====== Recorded information ======

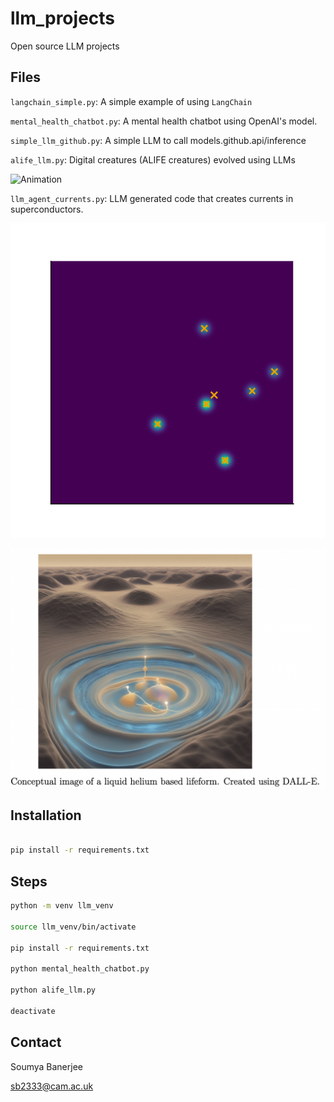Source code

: # llm_projects

Open source LLM projects

## Files

`langchain_simple.py`: A simple example of using `LangChain`

`mental_health_chatbot.py`: A mental health chatbot using OpenAI's model.

`simple_llm_github.py`: A simple LLM to call models.github.api/inference

`alife_llm.py`: Digital creatures (ALIFE creatures) evolved using LLMs

![Animation](wavefront_animation.gif)

`llm_agent_currents.py`: LLM generated code that creates currents in superconductors.

![Animation](superconducting_life.gif)

![Scifi generated image of life in liquid helium](scifi_image.png)

## Installation

```bash

pip install -r requirements.txt
```

## Steps

```bash
python -m venv llm_venv

source llm_venv/bin/activate

pip install -r requirements.txt

python mental_health_chatbot.py

python alife_llm.py

deactivate

```

## Contact

Soumya Banerjee

sb2333@cam.ac.uk

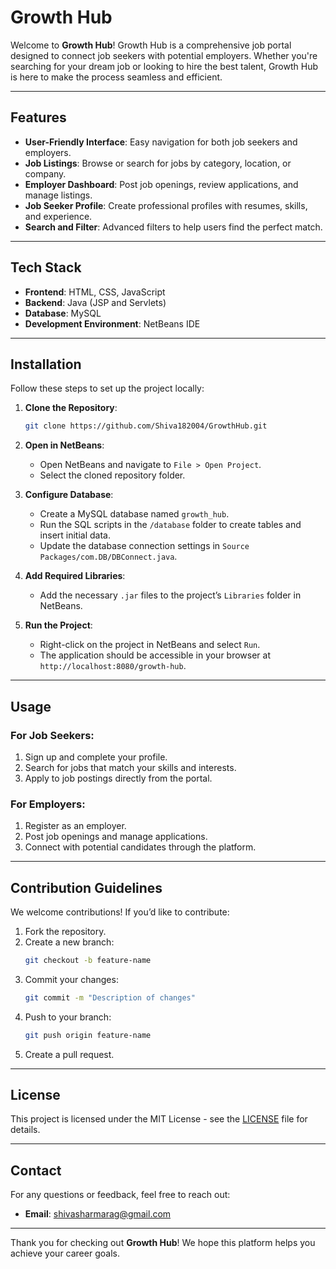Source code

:# Growth Hub

Welcome to **Growth Hub**! Growth Hub is a comprehensive job portal designed to connect job seekers with potential employers. Whether you're searching for your dream job or looking to hire the best talent, Growth Hub is here to make the process seamless and efficient.

---

## Features

- **User-Friendly Interface**: Easy navigation for both job seekers and employers.
- **Job Listings**: Browse or search for jobs by category, location, or company.
- **Employer Dashboard**: Post job openings, review applications, and manage listings.
- **Job Seeker Profile**: Create professional profiles with resumes, skills, and experience.
- **Search and Filter**: Advanced filters to help users find the perfect match.

---

## Tech Stack

- **Frontend**: HTML, CSS, JavaScript
- **Backend**: Java (JSP and Servlets)
- **Database**: MySQL
- **Development Environment**: NetBeans IDE

---

## Installation

Follow these steps to set up the project locally:

1. **Clone the Repository**:
   ```bash
   git clone https://github.com/Shiva182004/GrowthHub.git
   ```

2. **Open in NetBeans**:
   - Open NetBeans and navigate to `File > Open Project`.
   - Select the cloned repository folder.

3. **Configure Database**:
   - Create a MySQL database named `growth_hub`.
   - Run the SQL scripts in the `/database` folder to create tables and insert initial data.
   - Update the database connection settings in `Source Packages/com.DB/DBConnect.java`.

4. **Add Required Libraries**:
   - Add the necessary `.jar` files to the project’s `Libraries` folder in NetBeans.

5. **Run the Project**:
   - Right-click on the project in NetBeans and select `Run`.
   - The application should be accessible in your browser at `http://localhost:8080/growth-hub`.

---

## Usage

### For Job Seekers:
1. Sign up and complete your profile.
2. Search for jobs that match your skills and interests.
3. Apply to job postings directly from the portal.

### For Employers:
1. Register as an employer.
2. Post job openings and manage applications.
3. Connect with potential candidates through the platform.

---

## Contribution Guidelines

We welcome contributions! If you’d like to contribute:

1. Fork the repository.
2. Create a new branch:
   ```bash
   git checkout -b feature-name
   ```
3. Commit your changes:
   ```bash
   git commit -m "Description of changes"
   ```
4. Push to your branch:
   ```bash
   git push origin feature-name
   ```
5. Create a pull request.

---

## License

This project is licensed under the MIT License - see the [LICENSE](LICENSE) file for details.

---

## Contact

For any questions or feedback, feel free to reach out:

- **Email**: shivasharmarag@gmail.com

---

Thank you for checking out **Growth Hub**! We hope this platform helps you achieve your career goals.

======

• _Problem requirements_:
Check each line of the data for "portal". Copy the lines where it turns up.

• _Exercise response_:
Welcome to **Growth Hub**! Growth Hub is a comprehensive job portal designed to connect job seekers with potential employers. Whether you're searching for your dream job or looking to hire the best talent, Growth Hub is here to make the process seamless and efficient.
3. Apply to job postings directly from the portal.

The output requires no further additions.